*What you have to do*. Each record should appear again in the response exactly as it does in the original.

Source texts of formatted documents
####################

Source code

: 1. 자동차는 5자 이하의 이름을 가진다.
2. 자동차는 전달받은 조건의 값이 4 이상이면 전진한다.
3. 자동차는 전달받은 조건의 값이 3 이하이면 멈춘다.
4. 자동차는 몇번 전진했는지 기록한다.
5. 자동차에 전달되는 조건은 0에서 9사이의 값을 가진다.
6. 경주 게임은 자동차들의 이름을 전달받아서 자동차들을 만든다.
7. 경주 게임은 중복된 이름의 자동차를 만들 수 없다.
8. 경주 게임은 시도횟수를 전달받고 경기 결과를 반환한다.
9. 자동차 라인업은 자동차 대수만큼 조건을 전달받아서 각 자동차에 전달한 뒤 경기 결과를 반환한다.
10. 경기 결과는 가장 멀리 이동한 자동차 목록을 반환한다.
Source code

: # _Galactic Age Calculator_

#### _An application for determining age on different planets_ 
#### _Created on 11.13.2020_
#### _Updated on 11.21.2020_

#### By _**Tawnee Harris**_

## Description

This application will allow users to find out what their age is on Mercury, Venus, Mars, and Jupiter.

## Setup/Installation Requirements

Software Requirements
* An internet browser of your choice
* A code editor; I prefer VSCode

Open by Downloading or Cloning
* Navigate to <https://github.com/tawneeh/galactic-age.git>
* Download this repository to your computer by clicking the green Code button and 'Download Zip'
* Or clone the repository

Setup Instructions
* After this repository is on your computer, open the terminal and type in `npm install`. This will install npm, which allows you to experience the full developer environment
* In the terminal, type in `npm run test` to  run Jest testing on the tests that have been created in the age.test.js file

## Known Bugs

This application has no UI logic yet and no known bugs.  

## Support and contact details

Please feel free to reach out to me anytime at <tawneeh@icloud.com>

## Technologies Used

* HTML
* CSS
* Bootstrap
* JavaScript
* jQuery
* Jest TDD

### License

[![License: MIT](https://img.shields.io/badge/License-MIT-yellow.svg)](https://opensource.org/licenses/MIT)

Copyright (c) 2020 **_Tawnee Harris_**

####################

*Expected output*.
Source code

: 1. 자동차는 5자 이하의 이름을 가진다.
2. 자동차는 전달받은 조건의 값이 4 이상이면 전진한다.
3. 자동차는 전달받은 조건의 값이 3 이하이면 멈춘다.
4. 자동차는 몇번 전진했는지 기록한다.
5. 자동차에 전달되는 조건은 0에서 9사이의 값을 가진다.
6. 경주 게임은 자동차들의 이름을 전달받아서 자동차들을 만든다.
7. 경주 게임은 중복된 이름의 자동차를 만들 수 없다.
8. 경주 게임은 시도횟수를 전달받고 경기 결과를 반환한다.
9. 자동차 라인업은 자동차 대수만큼 조건을 전달받아서 각 자동차에 전달한 뒤 경기 결과를 반환한다.
10. 경기 결과는 가장 멀리 이동한 자동차 목록을 반환한다.
Source code

: # _Galactic Age Calculator_

#### _An application for determining age on different planets_ 
#### _Created on 11.13.2020_
#### _Updated on 11.21.2020_

#### By _**Tawnee Harris**_

## Description

This application will allow users to find out what their age is on Mercury, Venus, Mars, and Jupiter.

## Setup/Installation Requirements

Software Requirements
* An internet browser of your choice
* A code editor; I prefer VSCode

Open by Downloading or Cloning
* Navigate to <https://github.com/tawneeh/galactic-age.git>
* Download this repository to your computer by clicking the green Code button and 'Download Zip'
* Or clone the repository

Setup Instructions
* After this repository is on your computer, open the terminal and type in `npm install`. This will install npm, which allows you to experience the full developer environment
* In the terminal, type in `npm run test` to  run Jest testing on the tests that have been created in the age.test.js file

## Known Bugs

This application has no UI logic yet and no known bugs.  

## Support and contact details

Please feel free to reach out to me anytime at <tawneeh@icloud.com>

## Technologies Used

* HTML
* CSS
* Bootstrap
* JavaScript
* jQuery
* Jest TDD

### License

[![License: MIT](https://img.shields.io/badge/License-MIT-yellow.svg)](https://opensource.org/licenses/MIT)

Copyright (c) 2020 **_Tawnee Harris_**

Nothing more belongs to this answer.